#### EXERCISE AIM:
Copy every line below that has the word "NULL" in it.

BEGIN WORKING DATA

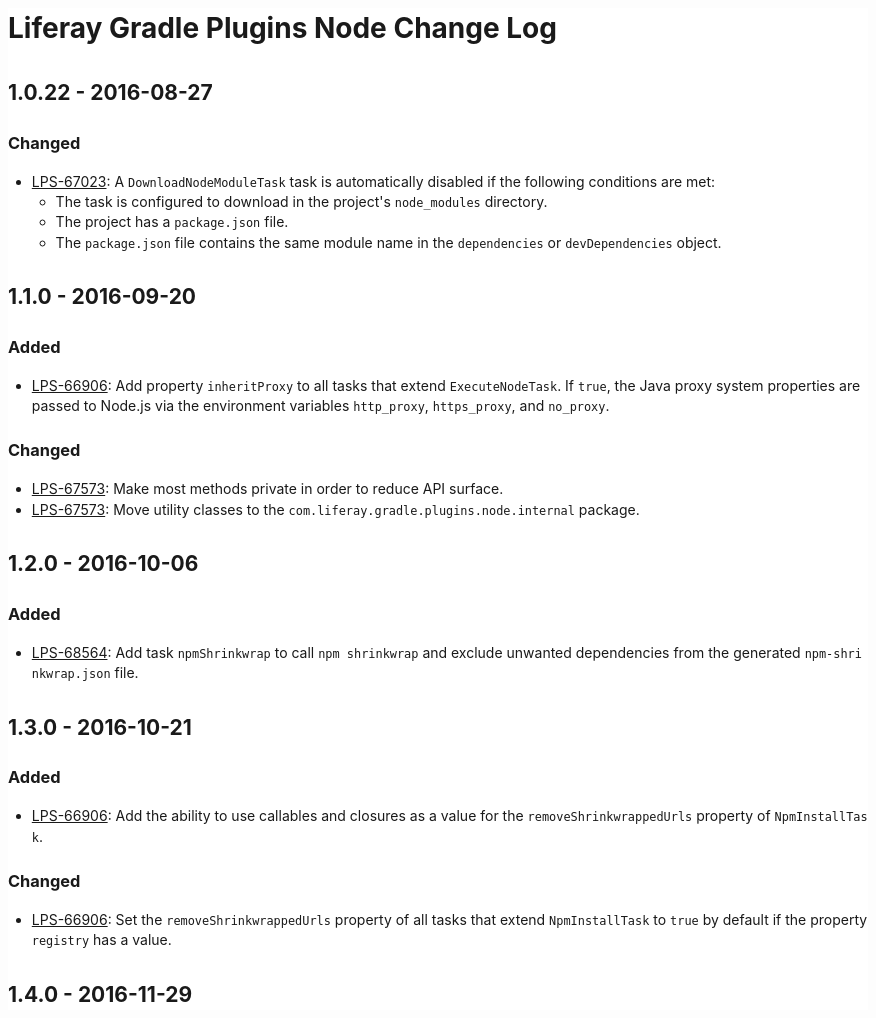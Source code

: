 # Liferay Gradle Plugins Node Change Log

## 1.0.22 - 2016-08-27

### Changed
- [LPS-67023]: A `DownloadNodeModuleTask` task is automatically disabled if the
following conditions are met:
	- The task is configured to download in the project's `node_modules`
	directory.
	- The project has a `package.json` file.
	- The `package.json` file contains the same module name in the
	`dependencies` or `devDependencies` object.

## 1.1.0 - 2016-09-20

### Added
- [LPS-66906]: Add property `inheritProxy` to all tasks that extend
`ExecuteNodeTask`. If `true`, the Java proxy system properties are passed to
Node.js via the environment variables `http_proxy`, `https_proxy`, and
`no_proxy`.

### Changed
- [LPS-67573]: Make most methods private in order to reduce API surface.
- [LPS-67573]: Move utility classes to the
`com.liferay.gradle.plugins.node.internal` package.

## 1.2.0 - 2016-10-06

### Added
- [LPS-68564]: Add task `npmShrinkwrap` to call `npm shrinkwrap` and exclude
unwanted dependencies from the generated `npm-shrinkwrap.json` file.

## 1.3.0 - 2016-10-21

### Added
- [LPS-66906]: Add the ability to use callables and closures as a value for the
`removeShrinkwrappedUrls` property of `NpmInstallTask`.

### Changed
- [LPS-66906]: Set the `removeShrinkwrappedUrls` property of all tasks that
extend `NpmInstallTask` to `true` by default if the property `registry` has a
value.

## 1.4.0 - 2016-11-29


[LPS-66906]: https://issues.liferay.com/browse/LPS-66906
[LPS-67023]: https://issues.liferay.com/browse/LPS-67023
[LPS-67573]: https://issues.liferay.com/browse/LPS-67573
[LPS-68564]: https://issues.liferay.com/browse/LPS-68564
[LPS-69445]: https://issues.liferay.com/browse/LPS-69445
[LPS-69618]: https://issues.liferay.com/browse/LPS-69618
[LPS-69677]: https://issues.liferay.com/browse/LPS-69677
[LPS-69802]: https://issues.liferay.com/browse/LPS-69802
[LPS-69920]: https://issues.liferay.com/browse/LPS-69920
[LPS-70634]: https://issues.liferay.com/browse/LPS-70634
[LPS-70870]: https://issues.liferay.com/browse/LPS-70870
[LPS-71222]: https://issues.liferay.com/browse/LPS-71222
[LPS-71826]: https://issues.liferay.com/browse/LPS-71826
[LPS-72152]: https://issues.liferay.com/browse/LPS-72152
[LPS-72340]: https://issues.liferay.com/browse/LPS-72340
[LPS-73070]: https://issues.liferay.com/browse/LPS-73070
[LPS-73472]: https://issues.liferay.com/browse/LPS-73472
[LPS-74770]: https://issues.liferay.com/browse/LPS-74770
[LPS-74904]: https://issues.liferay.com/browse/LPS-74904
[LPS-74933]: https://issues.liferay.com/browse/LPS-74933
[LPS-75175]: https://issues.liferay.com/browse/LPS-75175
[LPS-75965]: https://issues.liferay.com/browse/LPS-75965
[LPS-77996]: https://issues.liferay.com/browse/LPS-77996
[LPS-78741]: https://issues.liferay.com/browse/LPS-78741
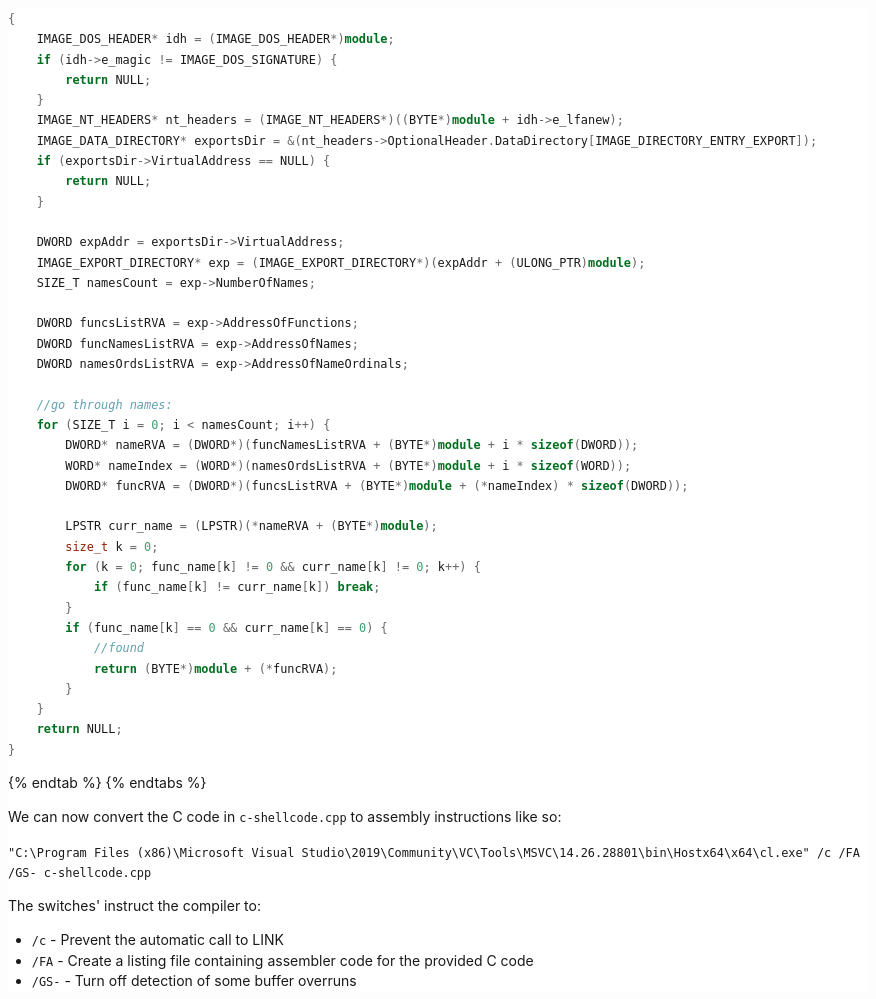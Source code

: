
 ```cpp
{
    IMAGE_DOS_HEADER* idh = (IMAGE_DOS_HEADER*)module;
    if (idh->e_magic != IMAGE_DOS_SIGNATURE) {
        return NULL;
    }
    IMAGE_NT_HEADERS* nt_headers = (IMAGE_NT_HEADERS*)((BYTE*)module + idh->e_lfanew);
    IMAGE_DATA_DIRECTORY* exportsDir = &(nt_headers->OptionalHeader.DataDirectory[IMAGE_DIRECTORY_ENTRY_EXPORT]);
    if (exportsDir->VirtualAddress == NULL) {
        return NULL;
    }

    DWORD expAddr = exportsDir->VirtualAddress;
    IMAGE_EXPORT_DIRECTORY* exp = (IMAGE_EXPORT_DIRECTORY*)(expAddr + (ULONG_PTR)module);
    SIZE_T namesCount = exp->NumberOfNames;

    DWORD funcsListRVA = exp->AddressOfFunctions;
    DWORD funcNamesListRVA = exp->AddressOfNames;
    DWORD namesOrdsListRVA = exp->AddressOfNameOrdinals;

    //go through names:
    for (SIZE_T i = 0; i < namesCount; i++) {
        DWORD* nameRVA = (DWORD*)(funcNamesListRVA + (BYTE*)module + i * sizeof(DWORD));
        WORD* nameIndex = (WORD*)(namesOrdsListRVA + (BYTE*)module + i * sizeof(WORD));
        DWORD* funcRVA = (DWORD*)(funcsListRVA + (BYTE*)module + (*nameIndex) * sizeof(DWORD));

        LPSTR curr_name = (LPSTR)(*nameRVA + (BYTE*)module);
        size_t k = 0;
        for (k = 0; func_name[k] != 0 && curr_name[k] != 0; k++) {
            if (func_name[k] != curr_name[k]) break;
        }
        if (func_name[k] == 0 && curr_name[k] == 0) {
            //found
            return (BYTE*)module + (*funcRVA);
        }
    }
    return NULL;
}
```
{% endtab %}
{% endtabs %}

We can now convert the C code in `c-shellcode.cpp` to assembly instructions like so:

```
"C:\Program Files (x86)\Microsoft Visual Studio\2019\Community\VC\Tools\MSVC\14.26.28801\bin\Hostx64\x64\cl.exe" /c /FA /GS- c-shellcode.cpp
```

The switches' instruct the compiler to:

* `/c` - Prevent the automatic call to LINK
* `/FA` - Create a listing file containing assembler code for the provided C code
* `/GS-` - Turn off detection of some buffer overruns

END WORKING DATA
BEGIN WORKING DATA

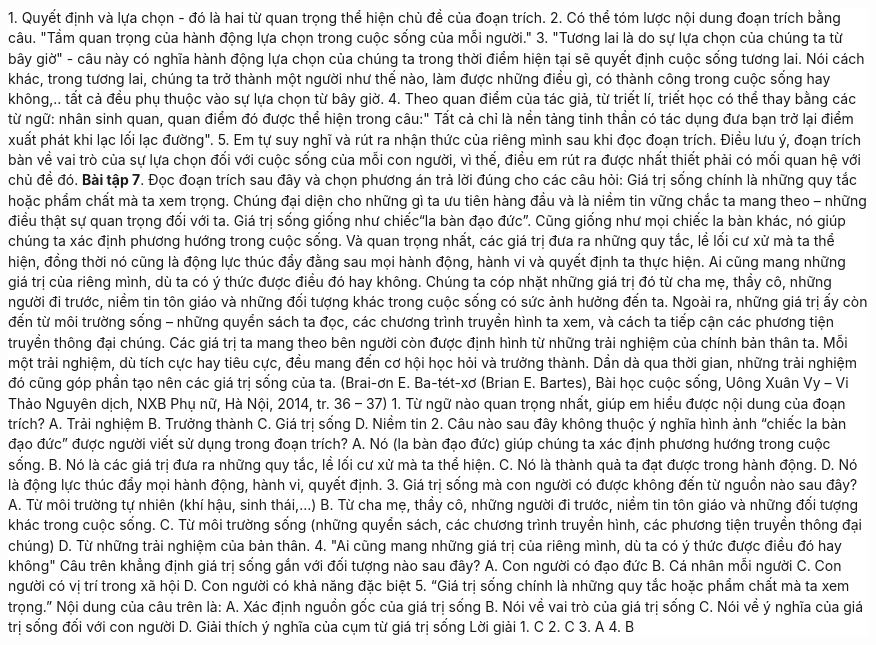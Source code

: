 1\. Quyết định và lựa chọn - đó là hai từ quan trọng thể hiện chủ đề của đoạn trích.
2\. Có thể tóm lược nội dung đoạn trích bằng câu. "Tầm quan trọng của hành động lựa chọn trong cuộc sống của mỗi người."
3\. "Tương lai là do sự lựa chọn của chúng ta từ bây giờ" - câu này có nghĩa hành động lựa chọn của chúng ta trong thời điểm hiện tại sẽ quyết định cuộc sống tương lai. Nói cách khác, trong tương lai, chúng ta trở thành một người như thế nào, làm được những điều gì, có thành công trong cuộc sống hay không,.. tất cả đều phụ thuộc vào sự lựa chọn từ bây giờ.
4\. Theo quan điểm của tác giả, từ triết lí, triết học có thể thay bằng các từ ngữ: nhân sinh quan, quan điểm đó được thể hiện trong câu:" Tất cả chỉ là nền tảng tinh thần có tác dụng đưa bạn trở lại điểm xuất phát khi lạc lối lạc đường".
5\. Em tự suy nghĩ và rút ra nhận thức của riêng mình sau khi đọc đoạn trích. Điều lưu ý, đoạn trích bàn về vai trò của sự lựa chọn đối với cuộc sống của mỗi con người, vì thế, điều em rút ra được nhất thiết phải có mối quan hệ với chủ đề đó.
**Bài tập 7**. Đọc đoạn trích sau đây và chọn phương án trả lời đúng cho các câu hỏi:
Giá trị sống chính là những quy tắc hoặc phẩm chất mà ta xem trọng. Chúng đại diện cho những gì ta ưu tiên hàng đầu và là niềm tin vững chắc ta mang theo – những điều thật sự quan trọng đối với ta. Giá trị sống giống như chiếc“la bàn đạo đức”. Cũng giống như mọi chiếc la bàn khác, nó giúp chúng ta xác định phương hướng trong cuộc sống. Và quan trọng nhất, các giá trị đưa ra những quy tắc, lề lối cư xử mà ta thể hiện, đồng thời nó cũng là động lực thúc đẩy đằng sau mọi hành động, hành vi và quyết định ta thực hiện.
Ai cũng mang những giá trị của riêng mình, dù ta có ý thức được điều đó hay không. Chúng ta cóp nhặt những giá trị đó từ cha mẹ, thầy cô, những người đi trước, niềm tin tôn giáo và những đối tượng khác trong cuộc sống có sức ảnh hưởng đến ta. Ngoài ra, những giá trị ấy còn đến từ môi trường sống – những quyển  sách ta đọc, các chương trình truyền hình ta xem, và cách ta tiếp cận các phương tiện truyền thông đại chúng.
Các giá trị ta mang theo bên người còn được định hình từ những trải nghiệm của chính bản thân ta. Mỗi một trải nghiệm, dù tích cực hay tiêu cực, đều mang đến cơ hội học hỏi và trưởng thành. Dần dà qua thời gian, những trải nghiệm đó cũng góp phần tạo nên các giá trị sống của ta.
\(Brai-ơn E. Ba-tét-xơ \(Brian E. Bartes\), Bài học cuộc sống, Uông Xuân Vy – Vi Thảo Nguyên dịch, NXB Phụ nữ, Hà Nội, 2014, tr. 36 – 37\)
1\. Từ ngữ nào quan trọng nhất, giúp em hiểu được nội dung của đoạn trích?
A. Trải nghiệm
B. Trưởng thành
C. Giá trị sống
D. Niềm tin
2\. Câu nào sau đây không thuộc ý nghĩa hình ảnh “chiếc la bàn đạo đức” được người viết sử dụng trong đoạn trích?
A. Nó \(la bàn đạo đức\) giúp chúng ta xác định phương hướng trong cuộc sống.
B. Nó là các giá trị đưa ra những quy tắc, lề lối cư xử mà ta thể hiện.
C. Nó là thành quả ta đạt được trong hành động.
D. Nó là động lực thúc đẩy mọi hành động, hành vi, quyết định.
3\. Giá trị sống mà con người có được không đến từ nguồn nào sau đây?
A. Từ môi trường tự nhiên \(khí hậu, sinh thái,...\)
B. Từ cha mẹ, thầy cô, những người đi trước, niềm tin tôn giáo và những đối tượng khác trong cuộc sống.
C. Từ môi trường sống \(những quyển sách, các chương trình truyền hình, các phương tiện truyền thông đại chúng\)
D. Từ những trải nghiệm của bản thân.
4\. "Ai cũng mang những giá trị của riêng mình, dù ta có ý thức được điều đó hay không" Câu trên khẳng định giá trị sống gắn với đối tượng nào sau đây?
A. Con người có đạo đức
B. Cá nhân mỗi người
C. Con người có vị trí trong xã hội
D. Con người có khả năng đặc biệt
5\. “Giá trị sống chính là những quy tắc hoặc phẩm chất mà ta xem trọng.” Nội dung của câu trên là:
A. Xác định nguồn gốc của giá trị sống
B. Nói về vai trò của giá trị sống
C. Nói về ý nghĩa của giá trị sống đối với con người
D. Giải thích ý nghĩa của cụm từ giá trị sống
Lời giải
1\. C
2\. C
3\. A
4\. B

END WORKING DATA
BEGIN WORKING DATA

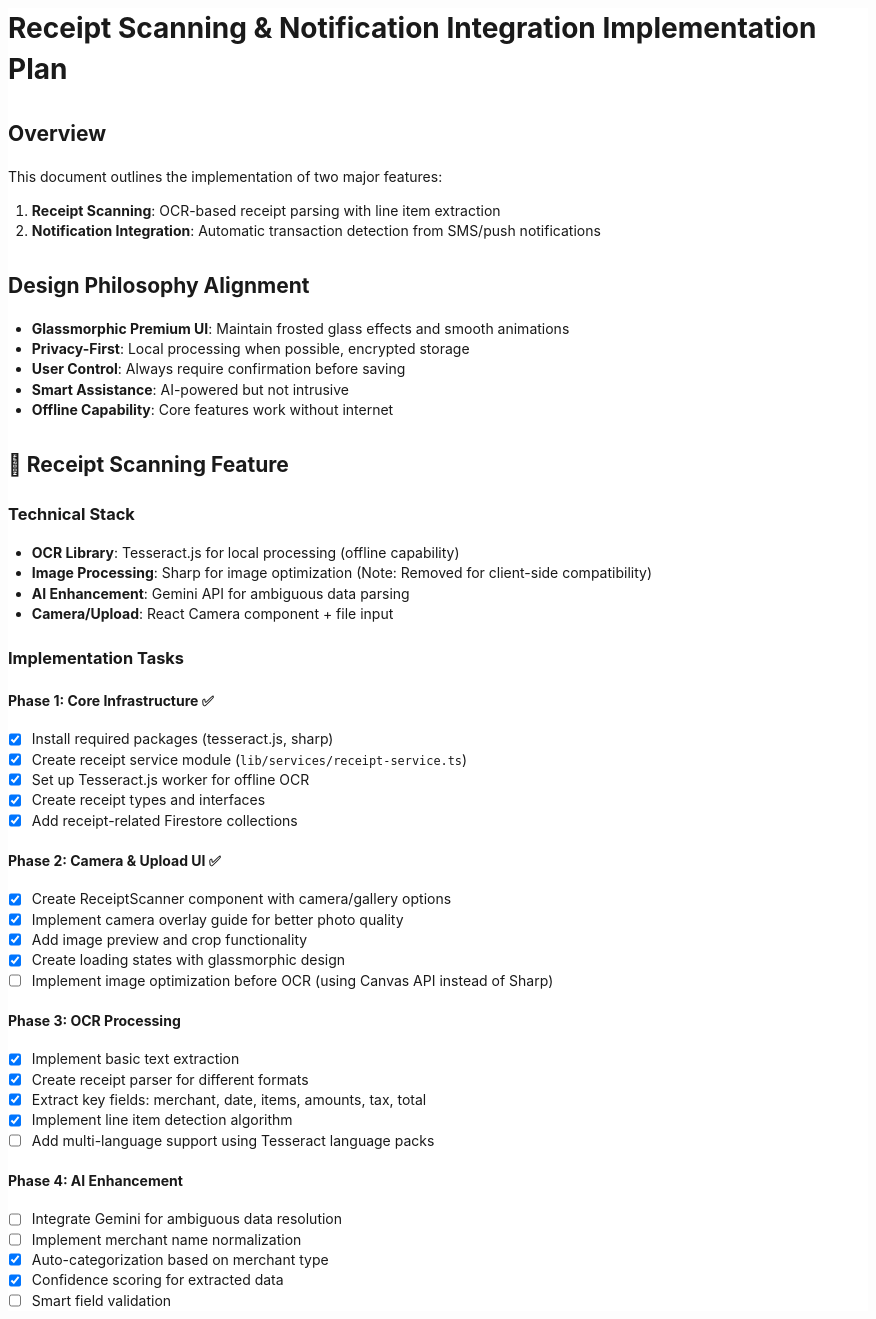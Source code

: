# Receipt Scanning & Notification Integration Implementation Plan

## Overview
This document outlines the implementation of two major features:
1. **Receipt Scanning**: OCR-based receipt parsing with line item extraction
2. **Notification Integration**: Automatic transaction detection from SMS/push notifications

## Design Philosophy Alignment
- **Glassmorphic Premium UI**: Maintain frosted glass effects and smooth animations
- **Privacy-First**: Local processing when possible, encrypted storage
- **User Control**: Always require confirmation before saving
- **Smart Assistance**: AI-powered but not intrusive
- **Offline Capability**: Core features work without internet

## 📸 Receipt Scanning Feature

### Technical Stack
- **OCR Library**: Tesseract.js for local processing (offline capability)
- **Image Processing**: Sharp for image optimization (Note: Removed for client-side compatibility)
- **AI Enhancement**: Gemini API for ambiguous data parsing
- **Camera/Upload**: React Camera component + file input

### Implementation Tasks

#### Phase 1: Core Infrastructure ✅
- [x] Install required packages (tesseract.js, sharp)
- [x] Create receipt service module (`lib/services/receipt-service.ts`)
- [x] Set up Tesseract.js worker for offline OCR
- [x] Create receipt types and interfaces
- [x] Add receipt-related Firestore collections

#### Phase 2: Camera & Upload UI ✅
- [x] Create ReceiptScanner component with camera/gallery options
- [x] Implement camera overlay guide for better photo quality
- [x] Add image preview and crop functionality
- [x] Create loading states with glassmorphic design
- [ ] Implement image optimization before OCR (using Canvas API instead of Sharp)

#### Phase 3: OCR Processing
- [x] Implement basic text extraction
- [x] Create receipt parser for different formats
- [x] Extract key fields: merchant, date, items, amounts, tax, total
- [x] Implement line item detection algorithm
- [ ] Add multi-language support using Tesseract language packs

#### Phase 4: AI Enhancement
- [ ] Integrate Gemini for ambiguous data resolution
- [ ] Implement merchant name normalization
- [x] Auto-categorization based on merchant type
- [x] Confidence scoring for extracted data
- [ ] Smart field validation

END WORKING DATA

#### RESPONSE BELOW:
        return NULL;
    if (exportsDir->VirtualAddress == NULL) {
        return NULL;
    return NULL;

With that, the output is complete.